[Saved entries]
◆ ◆ ◆ ◆ ◆

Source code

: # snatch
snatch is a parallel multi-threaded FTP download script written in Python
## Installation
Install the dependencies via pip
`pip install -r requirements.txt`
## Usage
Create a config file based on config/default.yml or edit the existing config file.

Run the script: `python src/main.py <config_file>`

◆ ◆ ◆ ◆ ◆

* [About this task]: Count how many lines above include the word "snatch" and answer with that figure only.

* [Answer to this task]: 2